Every record, from the first to the last, is to be printed again exactly.
══ Material shown ══
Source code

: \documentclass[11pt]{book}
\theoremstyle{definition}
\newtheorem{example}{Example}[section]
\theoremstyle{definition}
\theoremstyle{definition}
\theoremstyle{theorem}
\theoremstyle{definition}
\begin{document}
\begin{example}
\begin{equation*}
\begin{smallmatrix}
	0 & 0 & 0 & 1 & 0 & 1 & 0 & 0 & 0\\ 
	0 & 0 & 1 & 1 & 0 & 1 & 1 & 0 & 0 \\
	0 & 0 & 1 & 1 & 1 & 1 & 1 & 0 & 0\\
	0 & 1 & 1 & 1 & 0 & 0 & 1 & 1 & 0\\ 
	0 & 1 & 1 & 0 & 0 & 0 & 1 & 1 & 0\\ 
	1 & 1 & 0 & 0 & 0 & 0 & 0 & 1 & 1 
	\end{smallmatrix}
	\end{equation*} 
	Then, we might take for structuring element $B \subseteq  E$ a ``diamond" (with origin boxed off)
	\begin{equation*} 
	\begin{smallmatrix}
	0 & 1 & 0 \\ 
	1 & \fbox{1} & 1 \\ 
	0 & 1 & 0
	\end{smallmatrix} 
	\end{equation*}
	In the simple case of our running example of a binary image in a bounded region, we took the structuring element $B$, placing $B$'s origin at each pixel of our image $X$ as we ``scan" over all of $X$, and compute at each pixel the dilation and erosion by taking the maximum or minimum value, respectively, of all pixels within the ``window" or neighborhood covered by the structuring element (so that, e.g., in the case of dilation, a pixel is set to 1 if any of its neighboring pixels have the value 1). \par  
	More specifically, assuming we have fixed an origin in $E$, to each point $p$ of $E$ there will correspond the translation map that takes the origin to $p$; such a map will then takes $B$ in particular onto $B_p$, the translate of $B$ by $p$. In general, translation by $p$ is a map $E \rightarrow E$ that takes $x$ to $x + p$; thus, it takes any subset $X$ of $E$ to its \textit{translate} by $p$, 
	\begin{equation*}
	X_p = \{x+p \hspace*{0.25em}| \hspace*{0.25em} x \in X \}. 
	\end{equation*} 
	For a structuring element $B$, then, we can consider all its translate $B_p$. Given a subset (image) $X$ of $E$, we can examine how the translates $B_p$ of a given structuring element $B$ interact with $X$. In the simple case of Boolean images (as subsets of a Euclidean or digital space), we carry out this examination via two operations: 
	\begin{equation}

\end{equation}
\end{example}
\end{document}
═══
> **Answer box**
Source code

: \documentclass[11pt]{book}
\theoremstyle{definition}
\newtheorem{example}{Example}[section]
\theoremstyle{definition}
\theoremstyle{definition}
\theoremstyle{theorem}
\theoremstyle{definition}
\begin{document}
\begin{example}
\begin{equation*}
\begin{smallmatrix}
	0 & 0 & 0 & 1 & 0 & 1 & 0 & 0 & 0\\ 
	0 & 0 & 1 & 1 & 0 & 1 & 1 & 0 & 0 \\
	0 & 0 & 1 & 1 & 1 & 1 & 1 & 0 & 0\\
	0 & 1 & 1 & 1 & 0 & 0 & 1 & 1 & 0\\ 
	0 & 1 & 1 & 0 & 0 & 0 & 1 & 1 & 0\\ 
	1 & 1 & 0 & 0 & 0 & 0 & 0 & 1 & 1 
	\end{smallmatrix}
	\end{equation*} 
	Then, we might take for structuring element $B \subseteq  E$ a ``diamond" (with origin boxed off)
	\begin{equation*} 
	\begin{smallmatrix}
	0 & 1 & 0 \\ 
	1 & \fbox{1} & 1 \\ 
	0 & 1 & 0
	\end{smallmatrix} 
	\end{equation*}
	In the simple case of our running example of a binary image in a bounded region, we took the structuring element $B$, placing $B$'s origin at each pixel of our image $X$ as we ``scan" over all of $X$, and compute at each pixel the dilation and erosion by taking the maximum or minimum value, respectively, of all pixels within the ``window" or neighborhood covered by the structuring element (so that, e.g., in the case of dilation, a pixel is set to 1 if any of its neighboring pixels have the value 1). \par  
	More specifically, assuming we have fixed an origin in $E$, to each point $p$ of $E$ there will correspond the translation map that takes the origin to $p$; such a map will then takes $B$ in particular onto $B_p$, the translate of $B$ by $p$. In general, translation by $p$ is a map $E \rightarrow E$ that takes $x$ to $x + p$; thus, it takes any subset $X$ of $E$ to its \textit{translate} by $p$, 
	\begin{equation*}
	X_p = \{x+p \hspace*{0.25em}| \hspace*{0.25em} x \in X \}. 
	\end{equation*} 
	For a structuring element $B$, then, we can consider all its translate $B_p$. Given a subset (image) $X$ of $E$, we can examine how the translates $B_p$ of a given structuring element $B$ interact with $X$. In the simple case of Boolean images (as subsets of a Euclidean or digital space), we carry out this examination via two operations: 
	\begin{equation}

\end{equation}
\end{example}
\end{document}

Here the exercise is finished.